## About this task
In the entries below, every line with the string "permissions" is to be reported.

## The data
==========
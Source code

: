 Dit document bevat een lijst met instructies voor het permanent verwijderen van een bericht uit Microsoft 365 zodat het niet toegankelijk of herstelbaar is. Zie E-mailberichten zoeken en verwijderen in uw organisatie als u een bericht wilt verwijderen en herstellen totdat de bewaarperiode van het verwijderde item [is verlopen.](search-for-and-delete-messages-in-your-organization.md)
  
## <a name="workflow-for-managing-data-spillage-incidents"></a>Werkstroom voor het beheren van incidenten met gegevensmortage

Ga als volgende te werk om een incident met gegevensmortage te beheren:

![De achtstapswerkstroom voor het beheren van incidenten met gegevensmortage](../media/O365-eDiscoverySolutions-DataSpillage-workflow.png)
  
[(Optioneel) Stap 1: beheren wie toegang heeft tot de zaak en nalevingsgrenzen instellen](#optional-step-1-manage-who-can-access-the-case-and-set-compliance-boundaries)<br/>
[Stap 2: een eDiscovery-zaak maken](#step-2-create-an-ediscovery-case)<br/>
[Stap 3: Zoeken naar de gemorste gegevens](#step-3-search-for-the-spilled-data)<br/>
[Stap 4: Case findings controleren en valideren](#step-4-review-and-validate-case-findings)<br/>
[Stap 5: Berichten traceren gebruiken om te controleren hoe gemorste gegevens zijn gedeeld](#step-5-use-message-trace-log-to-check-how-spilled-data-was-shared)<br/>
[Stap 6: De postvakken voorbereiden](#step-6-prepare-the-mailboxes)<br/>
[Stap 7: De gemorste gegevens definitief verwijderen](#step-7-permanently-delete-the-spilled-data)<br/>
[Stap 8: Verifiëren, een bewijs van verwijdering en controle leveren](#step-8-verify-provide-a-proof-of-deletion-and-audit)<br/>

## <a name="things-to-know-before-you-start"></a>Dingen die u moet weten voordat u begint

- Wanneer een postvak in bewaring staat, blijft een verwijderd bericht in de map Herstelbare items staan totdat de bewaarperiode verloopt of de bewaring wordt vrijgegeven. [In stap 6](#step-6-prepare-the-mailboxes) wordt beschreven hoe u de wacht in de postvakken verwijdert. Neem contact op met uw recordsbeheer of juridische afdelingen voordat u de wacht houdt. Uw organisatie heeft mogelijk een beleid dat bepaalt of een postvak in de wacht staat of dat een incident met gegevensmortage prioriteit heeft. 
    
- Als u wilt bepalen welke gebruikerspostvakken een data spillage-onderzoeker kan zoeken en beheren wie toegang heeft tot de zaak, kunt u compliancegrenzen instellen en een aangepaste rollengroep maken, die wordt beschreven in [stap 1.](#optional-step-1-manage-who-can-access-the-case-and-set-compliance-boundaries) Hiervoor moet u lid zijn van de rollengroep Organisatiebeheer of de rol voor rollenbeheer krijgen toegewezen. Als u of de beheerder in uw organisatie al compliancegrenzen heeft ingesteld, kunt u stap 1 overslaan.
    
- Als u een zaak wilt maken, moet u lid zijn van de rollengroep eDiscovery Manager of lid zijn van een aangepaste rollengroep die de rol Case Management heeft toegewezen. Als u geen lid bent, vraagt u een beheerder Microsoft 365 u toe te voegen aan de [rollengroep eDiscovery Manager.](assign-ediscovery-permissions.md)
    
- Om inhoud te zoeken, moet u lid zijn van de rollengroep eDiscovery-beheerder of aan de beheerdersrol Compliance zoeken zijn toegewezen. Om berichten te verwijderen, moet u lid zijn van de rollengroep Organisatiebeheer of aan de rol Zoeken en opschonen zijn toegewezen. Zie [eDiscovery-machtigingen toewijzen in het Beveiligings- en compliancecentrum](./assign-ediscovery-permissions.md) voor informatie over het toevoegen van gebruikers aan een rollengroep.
==========
## Solution below
- Als u een zaak wilt maken, moet u lid zijn van de rollengroep eDiscovery Manager of lid zijn van een aangepaste rollengroep die de rol Case Management heeft toegewezen. Als u geen lid bent, vraagt u een beheerder Microsoft 365 u toe te voegen aan de [rollengroep eDiscovery Manager.](assign-ediscovery-permissions.md)
- Om inhoud te zoeken, moet u lid zijn van de rollengroep eDiscovery-beheerder of aan de beheerdersrol Compliance zoeken zijn toegewezen. Om berichten te verwijderen, moet u lid zijn van de rollengroep Organisatiebeheer of aan de rol Zoeken en opschonen zijn toegewezen. Zie [eDiscovery-machtigingen toewijzen in het Beveiligings- en compliancecentrum](./assign-ediscovery-permissions.md) voor informatie over het toevoegen van gebruikers aan een rollengroep.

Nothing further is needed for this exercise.